Ladle stirring with an inert gas has the additional beneficial effect of improving steel cleanness. However, excessive gas flow rates or long stirring times may make steel dirtier due to the reoxidization of the metal exposed to air by the discharging gas [4]. The slag eyes are the open parts of the meniscus, where the slag is pushed away by the gas, during stirring with gas in ladle treatment of liquid steel [5, 6]. In the region near the bath surface, the molten metal carried by bubbles moves outward in the radial direction and then returns to the molten metal layer and a recirculating flow is formed outside the bubbling jet if the slag layer is thick and the gas flow rate is low. On the other hand, the molten metal may be directly exposed to the ambient environment when the slag layer is thin and the gas flow rate is high, because of the molten metal driving the slag away and going further up to the bath surface as the metal reaches the slag-metal interface.

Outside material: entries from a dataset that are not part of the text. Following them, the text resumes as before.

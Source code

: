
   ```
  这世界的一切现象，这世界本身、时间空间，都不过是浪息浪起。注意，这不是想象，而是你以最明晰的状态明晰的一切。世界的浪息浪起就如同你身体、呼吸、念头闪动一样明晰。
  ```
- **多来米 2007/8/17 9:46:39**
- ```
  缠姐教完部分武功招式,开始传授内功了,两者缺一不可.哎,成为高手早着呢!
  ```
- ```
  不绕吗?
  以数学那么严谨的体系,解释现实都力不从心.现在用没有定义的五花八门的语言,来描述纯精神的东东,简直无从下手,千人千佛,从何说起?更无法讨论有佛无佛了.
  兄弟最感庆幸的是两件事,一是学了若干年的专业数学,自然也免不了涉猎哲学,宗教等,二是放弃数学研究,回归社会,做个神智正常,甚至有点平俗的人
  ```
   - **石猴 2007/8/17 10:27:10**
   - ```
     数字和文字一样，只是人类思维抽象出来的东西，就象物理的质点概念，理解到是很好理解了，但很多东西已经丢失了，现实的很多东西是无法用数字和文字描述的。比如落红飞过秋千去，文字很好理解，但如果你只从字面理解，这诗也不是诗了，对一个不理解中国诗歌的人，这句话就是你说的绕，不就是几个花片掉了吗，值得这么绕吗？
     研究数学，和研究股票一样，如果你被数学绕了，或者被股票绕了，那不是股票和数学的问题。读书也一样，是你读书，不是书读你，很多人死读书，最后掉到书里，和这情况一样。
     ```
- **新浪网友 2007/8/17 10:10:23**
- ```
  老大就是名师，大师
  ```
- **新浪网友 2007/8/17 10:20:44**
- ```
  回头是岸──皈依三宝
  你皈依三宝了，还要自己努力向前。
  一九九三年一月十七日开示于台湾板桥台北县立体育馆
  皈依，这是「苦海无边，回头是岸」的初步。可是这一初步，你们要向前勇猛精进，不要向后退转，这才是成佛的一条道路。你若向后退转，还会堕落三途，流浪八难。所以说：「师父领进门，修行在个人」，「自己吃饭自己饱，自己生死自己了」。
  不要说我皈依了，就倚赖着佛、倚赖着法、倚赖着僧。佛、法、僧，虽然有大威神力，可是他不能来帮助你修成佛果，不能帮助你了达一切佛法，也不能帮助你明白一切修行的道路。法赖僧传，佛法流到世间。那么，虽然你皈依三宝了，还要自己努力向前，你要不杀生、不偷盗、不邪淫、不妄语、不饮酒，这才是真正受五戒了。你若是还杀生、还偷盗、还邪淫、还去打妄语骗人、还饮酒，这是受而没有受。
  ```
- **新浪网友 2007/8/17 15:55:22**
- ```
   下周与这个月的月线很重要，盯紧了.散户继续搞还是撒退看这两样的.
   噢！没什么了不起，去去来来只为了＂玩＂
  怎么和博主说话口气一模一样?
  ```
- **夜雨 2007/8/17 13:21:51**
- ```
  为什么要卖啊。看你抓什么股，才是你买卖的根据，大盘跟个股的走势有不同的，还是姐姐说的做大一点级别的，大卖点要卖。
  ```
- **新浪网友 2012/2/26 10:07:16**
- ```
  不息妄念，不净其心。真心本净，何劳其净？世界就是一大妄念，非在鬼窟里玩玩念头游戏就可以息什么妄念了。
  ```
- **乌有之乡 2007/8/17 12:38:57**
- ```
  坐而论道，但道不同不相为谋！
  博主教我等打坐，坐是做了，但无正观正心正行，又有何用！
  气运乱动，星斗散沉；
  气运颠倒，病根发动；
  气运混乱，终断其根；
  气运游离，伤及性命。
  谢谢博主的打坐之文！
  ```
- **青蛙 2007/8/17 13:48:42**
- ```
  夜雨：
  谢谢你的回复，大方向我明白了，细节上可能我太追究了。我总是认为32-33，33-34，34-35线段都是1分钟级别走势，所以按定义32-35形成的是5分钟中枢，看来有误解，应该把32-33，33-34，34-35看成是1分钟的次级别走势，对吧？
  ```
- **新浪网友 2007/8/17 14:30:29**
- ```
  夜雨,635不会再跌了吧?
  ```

The spout eye area is closely associated with the volume of the slag and affects the efficiency of the processes.
In the recent past the formation of the slag eye has been the subject of some investigations [7–10]. At the periphery of the slag eye region, the slag-metal interface may break up into slag droplets and result in undesirable effects like slag entrainment. Thus, the overall influence of eye formation on the end quality of steels is important. By using dimensionless variables to predict the spout and slag eye formation, Krishnapisharody and Irons [11] derived models to estimate the operational limits of gas flow rates in a single porous plug practice, which aimed to achieve optimal performance. Maruoka et al. [12] studied the behavior of the steel/slag interface with different gas flow rates and claimed that the slag emulsification is due to higher downward flow velocities. Li et al. [13] claimed that the coefficient of surface reaction is strongly dependent on slag eye area and increases with the gas flow rate. Llanos et al. [14] developed a three-phase mathematical model and an analogue physical model and found that mixing time, slag opening area, and ladle line wear through wall skin friction coefficient are all essential parameters for ladle optimization.
In the present work, a three-dimensional numerical model was developed to study the steel/slag/argon system numerically based on the open source computational fluid dynamics package OpenFOAM. The interaction among the phases is well represented by employing the two-fluid model.
2. Mathematical Modeling
2.1. Assumption
The liquid steel, slag, and argon were considered in the present mathematical model, which is sketched in Figure 1. Their behavior is governed by the Navier-Stokes equations, together with the well-known k-ε turbulence model [15] and the volume of fluid model [16]. The rising gas plume will drag a liquid region, which results in a recirculation flow pattern. In the present study, the following assumptions are made [17].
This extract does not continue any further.